May 02, 2007
THE kidney could hardly be considered a properly functioning one - it came from a patient who had tested positive for hepatitisB.
And yet, urologist Makoto Mannami had it transplanted into one of his patients.
The man who received the kidney at Uwajima Municipal Hospital in Uwajima, Ehime Prefecture, Japan, later became infected with the virus, reported Japan's Yomiuri Shimbun.
As a result, he died of liver failure and acute pancreatitis, the hospital's inspection committee announced on Sunday.
The committee had been investigating a series of questionable transplants conducted by Dr Mannami since the 1990s, reported The Japan Times.
According to a report released by the panel, the man was one of two recipients of the kidneys taken from a woman who had tested positive for hepatitis B in December 2000.
The male recipient died about five months after the transplant. The other recipient has not been infected with the virus so far and is still alive, the panel said.
The deceased man tested negative for the virus before the transplant but was found to be positive shortly before his death, it said.
HARSH WORDS
Committee chairman Katashi Fukao, strongly criticised the transplants.
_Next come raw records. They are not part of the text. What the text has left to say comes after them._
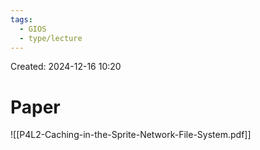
 ```yaml
---
tags:
  - GIOS
  - type/lecture
---
```

Created: 2024-12-16 10:20
# Paper
![[P4L2-Caching-in-the-Sprite-Network-File-System.pdf]]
Said Mr Fukao: 'It was highly likely that the recipient got infected (with the hepatitis B virus) through the transplant.
'The transplant was fundamentally reckless and cannot be regarded as treatment.'
The report also concluded that all 20 cases in which diseased kidneys were removed for transplant by Dr Mannami, and 25 cases in which diseased kidneys were transplanted, were inappropriate.
Said Mr Fukao: 'The patient was an innocent victim of a transplant of a kidney that rarely functioned from the beginning. It was a transplant that should never have been carried out.'
Dr Mannami, 66, now a senior urologist at the Uwajima Tokushukai Hospital, said he thought infection would not occur at the time of the transplant.
He also said the patient died of severe pancreatitis, and insisted that the liver damage had no direct link to his death.
The controversy has prompted Japan's health ministry to review its guidelines on transplants of kidneys from sick patients.
Currently, transplants of kidneys harvested from dead donors who had cancer or hepatitisB are banned in Japan. However, there are no written rules concerning transplants from living donors.
In Singapore, doctors routinely screen donors for illnesses like hepatitis B and C, sexually transmitted diseases and HIV.
The Ministry of Health also introduced a formalised checklist of screenings and tests to be done on all potential donors in late 2003.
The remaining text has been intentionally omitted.